Lacs aux eaux cristallines, sommets enneigés, profond respect pour l’horlogerie et l’artisanat complexe… Alors que l’esprit pourrait facilement dériver vers le Jura suisse, il existe une autre région montagneuse où l’art de l’horlogerie est abrité, nourri et s’épanouit dans les plus beaux décors. Minase, une marque horlogère japonaise nommée d’après la pittoresque ville de la préfecture d’Akita où se situe sa manufacture, propose aujourd’hui certaines des montres les plus uniques du marché, portées notamment par l’ancien Premier ministre du Japon, Shinzo Abe, qui arborait un modèle Divido lors du sommet du G20 de 2019 à Osaka.
Un exemple parlant ? Les dernières créations de Minase, les cadrans Yusai, inspirés de la nature. Trois créations artisanales qui capturent les couleurs en perpétuelle évolution des saisons pittoresques de Minase à travers la lumière, la profondeur et les reflets, réalisées en collaboration avec l’artiste japonaise Towa Takaya et mises en valeur par les boîtiers emblématiques de Minase polis selon la technique Sallaz.
Les cadrans Yusai tirent leur nom de « Yu », symbolisant le doux écoulement du temps, et de « Sai », évoquant la vitalité changeante de la couleur. Ensemble, ils expriment des surfaces qui semblent respirer à mesure que leurs teintes évoluent avec l’environnement. Utilisant des pigments qu’elle crée à partir de matériaux naturels, Takaya fait entrer la nature elle-même dans chaque cadran, les transformant en toiles vivantes inspirées de l’artisanat et des paysages japonais, et logées dans le trio de modèles classiques de Minase : le cadran en nacre de la Divido rappelle les nébuleuses et la sérénité enneigée, Seven Windows évoque la suspension et la profondeur à travers des bleus superposés, et Five Windows reflète l’harmonie d’un jardin japonais.
Unifiée par la vision de Minase d’honorer la nature et l’artisanat traditionnel, la série Yusai s’impose comme une fusion poétique de la haute horlogerie et de l’art japonais contemporain. Mais les racines de la marque sont bien plus terre à terre.

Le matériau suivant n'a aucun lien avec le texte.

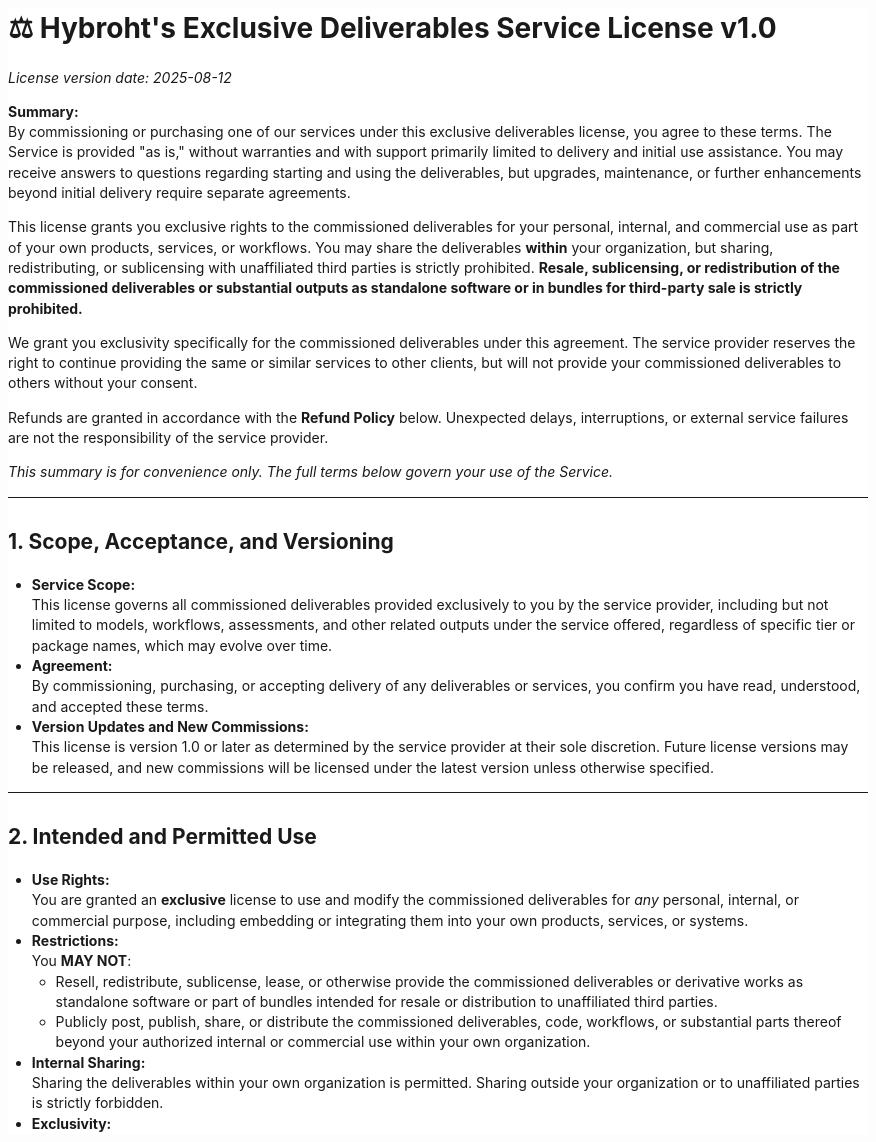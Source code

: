 # ⚖️ Hybroht's Exclusive Deliverables Service License v1.0  
*License version date: 2025-08-12*  

**Summary:**  
By commissioning or purchasing one of our services under this exclusive deliverables license, you agree to these terms. The Service is provided "as is," without warranties and with support primarily limited to delivery and initial use assistance. You may receive answers to questions regarding starting and using the deliverables, but upgrades, maintenance, or further enhancements beyond initial delivery require separate agreements.  

This license grants you exclusive rights to the commissioned deliverables for your personal, internal, and commercial use as part of your own products, services, or workflows. You may share the deliverables **within** your organization, but sharing, redistributing, or sublicensing with unaffiliated third parties is strictly prohibited. **Resale, sublicensing, or redistribution of the commissioned deliverables or substantial outputs as standalone software or in bundles for third-party sale is strictly prohibited.**  

We grant you exclusivity specifically for the commissioned deliverables under this agreement. The service provider reserves the right to continue providing the same or similar services to other clients, but will not provide your commissioned deliverables to others without your consent.  

Refunds are granted in accordance with the **Refund Policy** below. Unexpected delays, interruptions, or external service failures are not the responsibility of the service provider.  

*This summary is for convenience only. The full terms below govern your use of the Service.*  

---  

## 1. Scope, Acceptance, and Versioning  

- **Service Scope:**  
  This license governs all commissioned deliverables provided exclusively to you by the service provider, including but not limited to models, workflows, assessments, and other related outputs under the service offered, regardless of specific tier or package names, which may evolve over time.  
- **Agreement:**  
  By commissioning, purchasing, or accepting delivery of any deliverables or services, you confirm you have read, understood, and accepted these terms.  
- **Version Updates and New Commissions:**  
  This license is version 1.0 or later as determined by the service provider at their sole discretion. Future license versions may be released, and new commissions will be licensed under the latest version unless otherwise specified.  

---  

## 2. Intended and Permitted Use  

- **Use Rights:**  
  You are granted an **exclusive** license to use and modify the commissioned deliverables for *any* personal, internal, or commercial purpose, including embedding or integrating them into your own products, services, or systems.  
- **Restrictions:**  
  You **MAY NOT**:  
  - Resell, redistribute, sublicense, lease, or otherwise provide the commissioned deliverables or derivative works as standalone software or part of bundles intended for resale or distribution to unaffiliated third parties.  
  - Publicly post, publish, share, or distribute the commissioned deliverables, code, workflows, or substantial parts thereof beyond your authorized internal or commercial use within your own organization.  
- **Internal Sharing:**  
  Sharing the deliverables within your own organization is permitted. Sharing outside your organization or to unaffiliated parties is strictly forbidden.  
- **Exclusivity:**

Ses origines remontent au fabricant de forets Kyowa, qui, dans un style typiquement japonais, a poursuivi la perfection dans la découpe et le polissage du métal à un tel niveau que la seule frontière restante à franchir consistait à appliquer ces compétences finement aiguisées à l’horlogerie. Après avoir fabriqué des boîtiers et des composants pour divers horlogers japonais, Minase, la division horlogère propre à Kyowa, est fondée en 2005 et l’aventure commence véritablement.
Longtemps admirée par les initiés de l’horlogerie comme une source de design japonais haut de gamme à petite échelle et une alternative aux grands fabricants tels que Grand Seiko et The Citizen, Minase associe une maîtrise interne du boîtier, un polissage Sallaz au rendu miroir parfait et une architecture innovante « boîtier dans le boîtier » avec une attention au détail sans compromis. Ses designs audacieusement tridimensionnels permettent d’observer le cadran sous plusieurs angles, et en tant que manufacture ancrée dans l’artisanat traditionnel tout en étant résolument contemporaine dans son design, Minase incarne un nouveau sommet de l’horlogerie mécanique japonaise. Un nom que tout passionné d’horlogerie se doit de connaître.

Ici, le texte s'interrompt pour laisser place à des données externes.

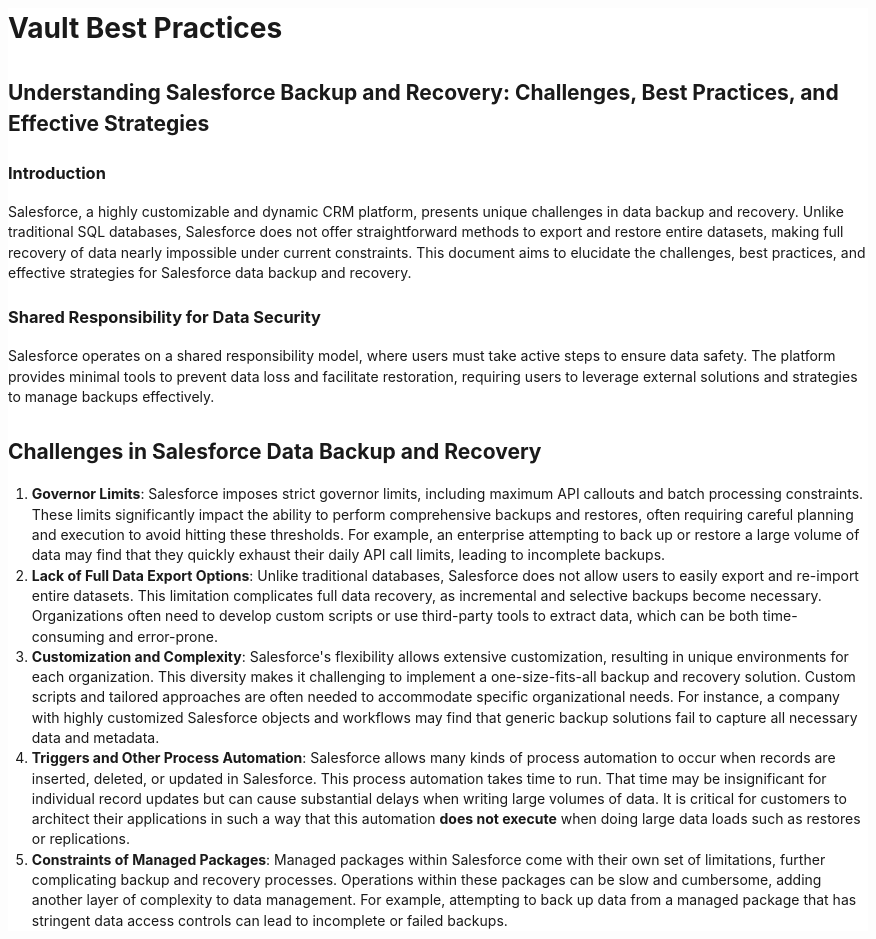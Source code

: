 # Vault Best Practices

## Understanding Salesforce Backup and Recovery: Challenges, Best Practices, and Effective Strategies <a href="#title-text" id="title-text"></a>

### **Introduction**

Salesforce, a highly customizable and dynamic CRM platform, presents unique challenges in data backup and recovery. Unlike traditional SQL databases, Salesforce does not offer straightforward methods to export and restore entire datasets, making full recovery of data nearly impossible under current constraints. This document aims to elucidate the challenges, best practices, and effective strategies for Salesforce data backup and recovery.

### **Shared Responsibility for Data Security**

Salesforce operates on a shared responsibility model, where users must take active steps to ensure data safety. The platform provides minimal tools to prevent data loss and facilitate restoration, requiring users to leverage external solutions and strategies to manage backups effectively.

## **Challenges in Salesforce Data Backup and Recovery**

1. **Governor Limits**: Salesforce imposes strict governor limits, including maximum API callouts and batch processing constraints. These limits significantly impact the ability to perform comprehensive backups and restores, often requiring careful planning and execution to avoid hitting these thresholds. For example, an enterprise attempting to back up or restore a large volume of data may find that they quickly exhaust their daily API call limits, leading to incomplete backups.
2. **Lack of Full Data Export Options**: Unlike traditional databases, Salesforce does not allow users to easily export and re-import entire datasets. This limitation complicates full data recovery, as incremental and selective backups become necessary. Organizations often need to develop custom scripts or use third-party tools to extract data, which can be both time-consuming and error-prone.
3. **Customization and Complexity**: Salesforce's flexibility allows extensive customization, resulting in unique environments for each organization. This diversity makes it challenging to implement a one-size-fits-all backup and recovery solution. Custom scripts and tailored approaches are often needed to accommodate specific organizational needs. For instance, a company with highly customized Salesforce objects and workflows may find that generic backup solutions fail to capture all necessary data and metadata.
4. **Triggers and Other Process Automation**: Salesforce allows many kinds of process automation to occur when records are inserted, deleted, or updated in Salesforce. This process automation takes time to run. That time may be insignificant for individual record updates but can cause substantial delays when writing large volumes of data. It is critical for customers to architect their applications in such a way that this automation **does not execute** when doing large data loads such as restores or replications.
5. **Constraints of Managed Packages**: Managed packages within Salesforce come with their own set of limitations, further complicating backup and recovery processes. Operations within these packages can be slow and cumbersome, adding another layer of complexity to data management. For example, attempting to back up data from a managed package that has stringent data access controls can lead to incomplete or failed backups.
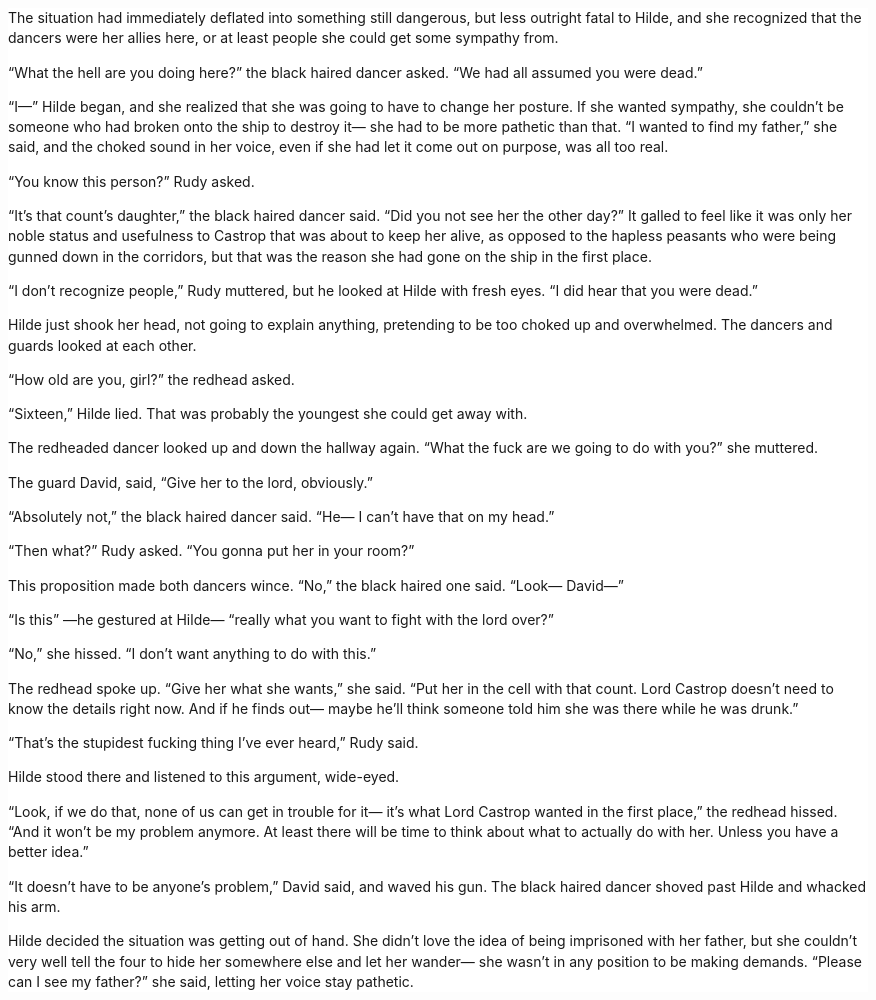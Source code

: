 The situation had immediately deflated into something still dangerous, but less outright fatal to Hilde, and she recognized that the dancers were her allies here, or at least people she could get some sympathy from. 

“What the hell are you doing here?” the black haired dancer asked. “We had all assumed you were dead.”

“I—” Hilde began, and she realized that she was going to have to change her posture. If she wanted sympathy, she couldn’t be someone who had broken onto the ship to destroy it— she had to be more pathetic than that. “I wanted to find my father,” she said, and the choked sound in her voice, even if she had let it come out on purpose, was all too real.

“You know this person?” Rudy asked.

“It’s that count’s daughter,” the black haired dancer said. “Did you not see her the other day?” It galled to feel like it was only her noble status and usefulness to Castrop that was about to keep her alive, as opposed to the hapless peasants who were being gunned down in the corridors, but that was the reason she had gone on the ship in the first place.

“I don’t recognize people,” Rudy muttered, but he looked at Hilde with fresh eyes. “I did hear that you were dead.”

Hilde just shook her head, not going to explain anything, pretending to be too choked up and overwhelmed. The dancers and guards looked at each other.

“How old are you, girl?” the redhead asked.

“Sixteen,” Hilde lied. That was probably the youngest she could get away with.

The redheaded dancer looked up and down the hallway again. “What the fuck are we going to do with you?” she muttered. 

The guard David, said, “Give her to the lord, obviously.”

“Absolutely not,” the black haired dancer said. “He— I can’t have that on my head.”

“Then what?” Rudy asked. “You gonna put her in your room?”

This proposition made both dancers wince. “No,” the black haired one said. “Look— David—”

“Is this” —he gestured at Hilde— “really what you want to fight with the lord over?”

“No,” she hissed. “I don’t want anything to do with this.”

The redhead spoke up. “Give her what she wants,” she said. “Put her in the cell with that count. Lord Castrop doesn’t need to know the details right now. And if he finds out— maybe he’ll think someone told him she was there while he was drunk.”

“That’s the stupidest fucking thing I’ve ever heard,” Rudy said.

Hilde stood there and listened to this argument, wide\-eyed.

“Look, if we do that, none of us can get in trouble for it— it’s what Lord Castrop wanted in the first place,” the redhead hissed. “And it won’t be my problem anymore. At least there will be time to think about what to actually do with her. Unless you have a better idea.”

“It doesn’t have to be anyone’s problem,” David said, and waved his gun. The black haired dancer shoved past Hilde and whacked his arm.

Hilde decided the situation was getting out of hand. She didn’t love the idea of being imprisoned with her father, but she couldn’t very well tell the four to hide her somewhere else and let her wander— she wasn’t in any position to be making demands. “Please can I see my father?” she said, letting her voice stay pathetic.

Mais cela ne signifie pas pour autant que tout cela se déroule en vase clos, malgré l’isolement de la ville de Minase, coupée de la civilisation lors de fortes chutes de neige à l’image des villages horlogers suisses. Si la Maison accorde une attention extrême à la qualité de la finition, du polissage et de la créativité, ses mouvements proviennent en grande partie de manufactures suisses telles que Sellita ou ETA, avant d’être finis et personnalisés en interne.
Minase tient à rendre hommage à son « terroir » horloger, car à l’instar de la viticulture, c’est la géographie singulière et le sens du lieu qui s’expriment véritablement dans la « saveur » de ces montres. Et tout comme le cépage Malbec est né en France avant de trouver sa plus haute expression sur les contreforts des puissantes Andes argentines, se pourrait-il que les mouvements suisses atteignent un sommet dans les pics lointains d’Akita? Alors que de plus en plus de montres Minase se retrouvent aux poignets du monde entier, il semble évident que les connaisseurs de haute horlogerie sont aujourd’hui prêts à explorer des territoires nouveaux.